<<<<
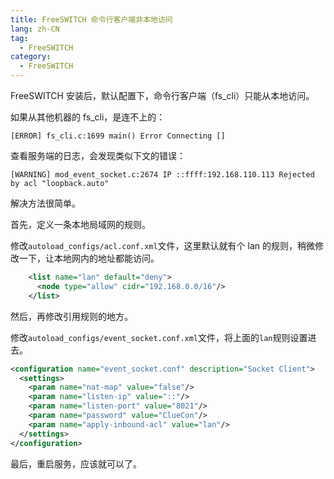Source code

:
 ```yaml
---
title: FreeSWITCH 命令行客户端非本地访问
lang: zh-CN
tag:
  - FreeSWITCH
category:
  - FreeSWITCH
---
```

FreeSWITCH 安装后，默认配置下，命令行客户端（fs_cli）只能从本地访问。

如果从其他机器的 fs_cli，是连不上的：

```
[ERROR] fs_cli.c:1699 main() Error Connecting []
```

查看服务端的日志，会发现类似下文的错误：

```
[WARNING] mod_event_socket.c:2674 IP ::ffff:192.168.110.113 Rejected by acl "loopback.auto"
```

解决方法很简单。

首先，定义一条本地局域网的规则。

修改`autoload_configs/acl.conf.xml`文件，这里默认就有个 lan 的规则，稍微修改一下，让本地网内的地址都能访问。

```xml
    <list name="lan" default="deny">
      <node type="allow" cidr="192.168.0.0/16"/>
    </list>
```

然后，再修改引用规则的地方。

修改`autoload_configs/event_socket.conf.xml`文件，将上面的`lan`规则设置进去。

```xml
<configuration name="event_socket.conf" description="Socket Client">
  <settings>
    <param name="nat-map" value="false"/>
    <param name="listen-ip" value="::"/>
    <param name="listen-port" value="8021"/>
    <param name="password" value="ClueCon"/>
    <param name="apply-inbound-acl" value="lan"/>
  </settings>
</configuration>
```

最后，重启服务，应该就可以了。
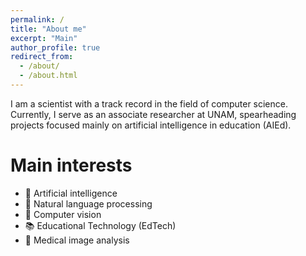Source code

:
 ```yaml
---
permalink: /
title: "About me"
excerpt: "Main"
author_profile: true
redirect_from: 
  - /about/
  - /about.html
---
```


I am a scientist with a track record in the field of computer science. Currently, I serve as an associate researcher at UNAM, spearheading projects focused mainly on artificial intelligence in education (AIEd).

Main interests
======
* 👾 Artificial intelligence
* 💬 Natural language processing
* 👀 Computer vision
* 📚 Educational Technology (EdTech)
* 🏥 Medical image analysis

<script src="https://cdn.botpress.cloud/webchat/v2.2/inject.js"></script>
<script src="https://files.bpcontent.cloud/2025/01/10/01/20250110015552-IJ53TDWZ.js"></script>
>>>>
<<<<
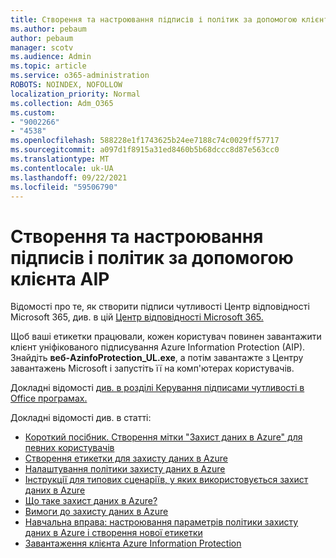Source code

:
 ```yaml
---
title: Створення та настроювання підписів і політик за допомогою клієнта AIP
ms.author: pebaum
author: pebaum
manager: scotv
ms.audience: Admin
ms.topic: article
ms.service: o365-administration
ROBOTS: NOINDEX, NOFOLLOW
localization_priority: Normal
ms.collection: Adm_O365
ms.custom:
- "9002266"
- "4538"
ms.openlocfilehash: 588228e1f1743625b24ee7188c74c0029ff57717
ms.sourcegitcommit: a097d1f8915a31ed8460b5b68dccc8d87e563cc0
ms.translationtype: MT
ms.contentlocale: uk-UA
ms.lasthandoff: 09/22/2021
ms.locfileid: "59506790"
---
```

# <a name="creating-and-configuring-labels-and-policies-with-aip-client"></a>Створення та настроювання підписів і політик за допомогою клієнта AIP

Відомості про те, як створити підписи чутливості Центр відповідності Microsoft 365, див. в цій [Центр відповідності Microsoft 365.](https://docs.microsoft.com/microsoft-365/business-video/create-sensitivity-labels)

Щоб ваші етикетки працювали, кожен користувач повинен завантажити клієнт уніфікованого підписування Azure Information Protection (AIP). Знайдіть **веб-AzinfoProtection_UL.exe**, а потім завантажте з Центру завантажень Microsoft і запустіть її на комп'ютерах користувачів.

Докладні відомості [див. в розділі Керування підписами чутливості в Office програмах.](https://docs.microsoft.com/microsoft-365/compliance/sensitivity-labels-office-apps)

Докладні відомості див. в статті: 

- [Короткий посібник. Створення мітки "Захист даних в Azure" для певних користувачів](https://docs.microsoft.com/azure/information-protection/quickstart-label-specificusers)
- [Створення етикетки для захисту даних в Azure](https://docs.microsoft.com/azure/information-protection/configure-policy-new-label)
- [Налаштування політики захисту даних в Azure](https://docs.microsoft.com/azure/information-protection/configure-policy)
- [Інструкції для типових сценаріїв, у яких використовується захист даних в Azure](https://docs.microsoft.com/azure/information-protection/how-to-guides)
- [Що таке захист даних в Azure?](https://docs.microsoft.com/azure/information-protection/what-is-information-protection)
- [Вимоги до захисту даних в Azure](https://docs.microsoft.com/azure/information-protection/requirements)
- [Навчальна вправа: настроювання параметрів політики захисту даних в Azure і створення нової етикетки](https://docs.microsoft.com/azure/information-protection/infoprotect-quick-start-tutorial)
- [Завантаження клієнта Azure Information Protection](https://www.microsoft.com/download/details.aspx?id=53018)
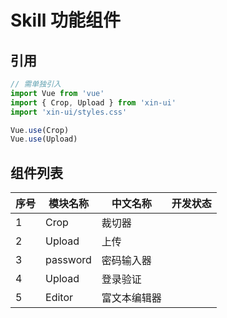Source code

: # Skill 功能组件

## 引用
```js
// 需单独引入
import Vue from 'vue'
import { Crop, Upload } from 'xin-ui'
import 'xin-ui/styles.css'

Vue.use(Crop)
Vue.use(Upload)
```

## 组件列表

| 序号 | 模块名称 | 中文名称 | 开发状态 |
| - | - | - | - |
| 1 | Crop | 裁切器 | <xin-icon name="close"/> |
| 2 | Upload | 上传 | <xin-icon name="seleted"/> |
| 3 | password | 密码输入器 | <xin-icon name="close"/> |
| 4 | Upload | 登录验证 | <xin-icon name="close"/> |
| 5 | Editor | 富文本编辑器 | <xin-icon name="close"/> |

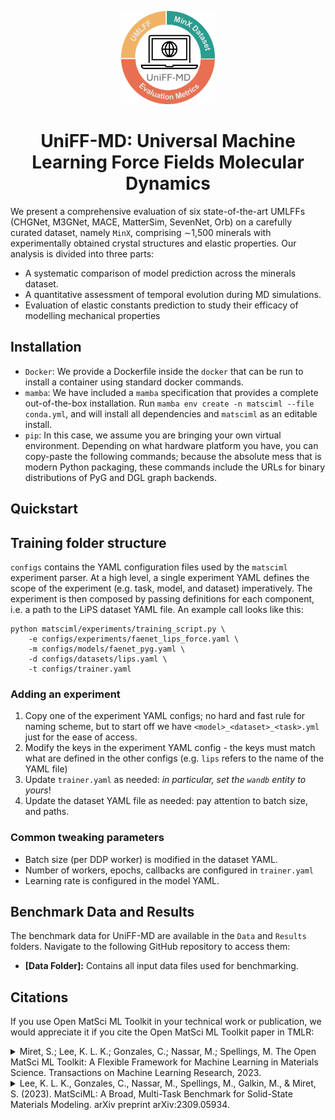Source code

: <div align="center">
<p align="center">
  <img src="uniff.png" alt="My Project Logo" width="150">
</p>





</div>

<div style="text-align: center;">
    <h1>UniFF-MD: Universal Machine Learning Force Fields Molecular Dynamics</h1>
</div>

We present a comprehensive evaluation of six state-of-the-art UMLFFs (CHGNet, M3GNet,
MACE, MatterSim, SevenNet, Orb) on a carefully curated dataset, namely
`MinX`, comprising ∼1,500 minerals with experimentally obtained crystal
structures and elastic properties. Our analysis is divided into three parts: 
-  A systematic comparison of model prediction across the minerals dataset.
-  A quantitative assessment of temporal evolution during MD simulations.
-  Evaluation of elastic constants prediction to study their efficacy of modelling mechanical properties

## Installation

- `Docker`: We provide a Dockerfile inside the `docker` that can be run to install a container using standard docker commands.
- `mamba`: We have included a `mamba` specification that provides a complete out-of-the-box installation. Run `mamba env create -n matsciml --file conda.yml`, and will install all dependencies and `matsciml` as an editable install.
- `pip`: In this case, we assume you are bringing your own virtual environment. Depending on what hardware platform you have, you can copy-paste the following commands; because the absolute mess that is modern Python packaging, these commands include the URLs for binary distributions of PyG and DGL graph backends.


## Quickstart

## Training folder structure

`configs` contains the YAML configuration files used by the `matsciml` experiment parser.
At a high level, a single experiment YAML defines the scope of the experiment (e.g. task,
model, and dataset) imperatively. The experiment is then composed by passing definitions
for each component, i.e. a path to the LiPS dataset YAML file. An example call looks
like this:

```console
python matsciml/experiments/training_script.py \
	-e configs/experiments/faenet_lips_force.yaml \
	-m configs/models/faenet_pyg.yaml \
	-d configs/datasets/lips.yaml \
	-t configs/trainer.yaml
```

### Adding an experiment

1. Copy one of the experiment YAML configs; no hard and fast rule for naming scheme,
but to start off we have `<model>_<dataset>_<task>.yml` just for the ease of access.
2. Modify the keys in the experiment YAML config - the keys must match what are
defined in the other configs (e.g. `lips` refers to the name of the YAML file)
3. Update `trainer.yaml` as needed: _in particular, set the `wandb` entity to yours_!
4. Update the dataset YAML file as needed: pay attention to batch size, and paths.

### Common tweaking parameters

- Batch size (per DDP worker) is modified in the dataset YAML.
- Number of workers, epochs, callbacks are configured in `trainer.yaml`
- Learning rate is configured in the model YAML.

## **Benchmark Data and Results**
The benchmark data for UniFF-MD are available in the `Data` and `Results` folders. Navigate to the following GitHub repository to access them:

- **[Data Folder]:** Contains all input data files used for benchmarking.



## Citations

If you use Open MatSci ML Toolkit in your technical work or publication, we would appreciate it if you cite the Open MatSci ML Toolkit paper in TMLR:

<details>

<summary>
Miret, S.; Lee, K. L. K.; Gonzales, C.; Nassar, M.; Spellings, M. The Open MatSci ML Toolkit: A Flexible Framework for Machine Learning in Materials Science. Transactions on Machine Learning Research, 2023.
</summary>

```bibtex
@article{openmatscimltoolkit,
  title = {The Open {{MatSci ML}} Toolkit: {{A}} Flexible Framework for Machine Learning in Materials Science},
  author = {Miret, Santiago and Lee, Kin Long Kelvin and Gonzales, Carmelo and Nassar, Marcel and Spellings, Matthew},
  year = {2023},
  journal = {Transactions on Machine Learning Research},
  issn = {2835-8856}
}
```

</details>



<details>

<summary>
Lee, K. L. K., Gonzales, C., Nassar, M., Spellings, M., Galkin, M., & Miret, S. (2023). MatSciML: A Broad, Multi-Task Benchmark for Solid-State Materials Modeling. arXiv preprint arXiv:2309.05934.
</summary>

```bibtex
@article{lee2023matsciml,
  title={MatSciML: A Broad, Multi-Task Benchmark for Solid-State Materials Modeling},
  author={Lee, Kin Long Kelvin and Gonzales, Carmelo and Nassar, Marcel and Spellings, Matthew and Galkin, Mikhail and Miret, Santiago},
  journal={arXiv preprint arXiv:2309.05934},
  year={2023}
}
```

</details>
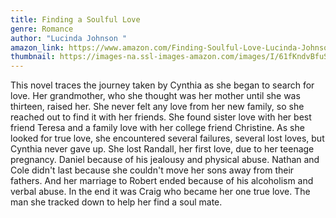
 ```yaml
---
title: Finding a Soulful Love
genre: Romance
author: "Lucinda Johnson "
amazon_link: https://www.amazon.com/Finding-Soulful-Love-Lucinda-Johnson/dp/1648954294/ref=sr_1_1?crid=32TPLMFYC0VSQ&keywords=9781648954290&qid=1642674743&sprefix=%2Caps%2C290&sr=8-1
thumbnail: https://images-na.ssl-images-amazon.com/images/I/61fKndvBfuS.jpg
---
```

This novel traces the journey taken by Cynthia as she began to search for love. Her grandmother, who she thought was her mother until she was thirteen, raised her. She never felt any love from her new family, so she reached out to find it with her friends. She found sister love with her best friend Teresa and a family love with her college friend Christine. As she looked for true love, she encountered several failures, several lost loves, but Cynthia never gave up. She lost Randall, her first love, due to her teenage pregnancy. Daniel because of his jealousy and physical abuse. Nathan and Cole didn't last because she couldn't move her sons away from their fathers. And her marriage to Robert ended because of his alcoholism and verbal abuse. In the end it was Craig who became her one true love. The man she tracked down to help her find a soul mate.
>>>>
*TASK DETAILS*. Starting at the line with "- [Короткий посібник." and ending at the line with "- [Створення етикетки", print each line of the listing above exactly, with no other lines.

*RESULT OF THIS EXERCISE*.
- [Короткий посібник. Створення мітки "Захист даних в Azure" для певних користувачів](https://docs.microsoft.com/azure/information-protection/quickstart-label-specificusers)
- [Створення етикетки для захисту даних в Azure](https://docs.microsoft.com/azure/information-protection/configure-policy-new-label)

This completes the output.